Probabilistic Forecast Models
Probabilistic models enable forecasting weather events with multiple scenarios. In these models, the same physical model is run multiple times using different initial data. Each run creates a "scenario," and these scenarios are statistically evaluated. This approach is particularly effective in predicting sudden events such as storms, hail, or abrupt temperature changes. Because relying on the single output of deterministic models is insufficient for risk management, probabilistic forecasts provide decision-makers with probability-supported predictions. For example, a forecast indicating a 70% chance of heavy rain in a region allows operational planning for sectors such as agriculture or transportation. Thus, decision-makers move beyond the dilemma of “will it happen or not” and can develop more flexible strategies. The accuracy of probabilistic forecasts depends on the number of generated scenarios and the quality of initial data. Moreover, weighted averages of scenarios can produce a more balanced general forecast.
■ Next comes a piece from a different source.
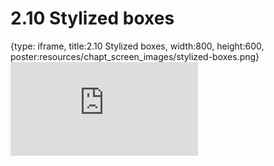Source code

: # 2.10 Stylized boxes
 
{type: iframe, title:2.10 Stylized boxes, width:800, height:600, poster:resources/chapt_screen_images/stylized-boxes.png}
![](https://www.c-moor.org/C-MOOR_Template/no_toc/stylized-boxes.html)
Challenges in Weather Forecasting
Despite the advancement of weather forecast models, some direct obstacles remain. These include the chaotic nature of the atmosphere, lack of initial data, complexity of surface features, and limited computing power. Since the atmosphere is a chaotic system, very small changes can lead to large differences. Therefore, deviations in long-term weather forecasts are inevitable. Reliability decreases rapidly, especially beyond forecasts of 7 days. This creates uncertainty in everyday planning. Another important challenge is data scarcity. Meteorological observation networks are sparse, especially over oceans and mountainous regions. This can cause errors in forming the initial state of models. Additionally, modeling surface features (such as forests, cities, and agricultural lands) requires numerous parameters. Computing power is also a major constraint. Running high-resolution models requires enormous energy and time. Therefore, some countries have advantages over others in accessing high-resolution forecasts. In developing countries, forecast accuracy may be lower due to these limitations.
Future Weather Forecasting Technologies
Weather forecasting systems will continue to develop in the future. New technologies such as artificial intelligence (AI), machine learning, and big data analytics are being integrated into this field. Some models now combine traditional physics-based calculations with AI-supported systems. For instance, IBM’s GRAF model can perform millions of operations per second, providing hyper-local forecasts. Also, satellite images are directly fed into AI systems for faster data analysis, offering significant advantages in the early prediction of rapidly developing weather events. AI systems can analyze historical data to determine future trends. This method complements physics-based models in areas where they fall short. These hybrid systems are especially valuable for modeling the impacts of climate change. In the future, personalized meteorological services will become widespread through individual weather forecasting devices, mobile applications, and IoT-supported sensors. Thus, special models will be implemented for professions such as farmers, sailors, or pilots.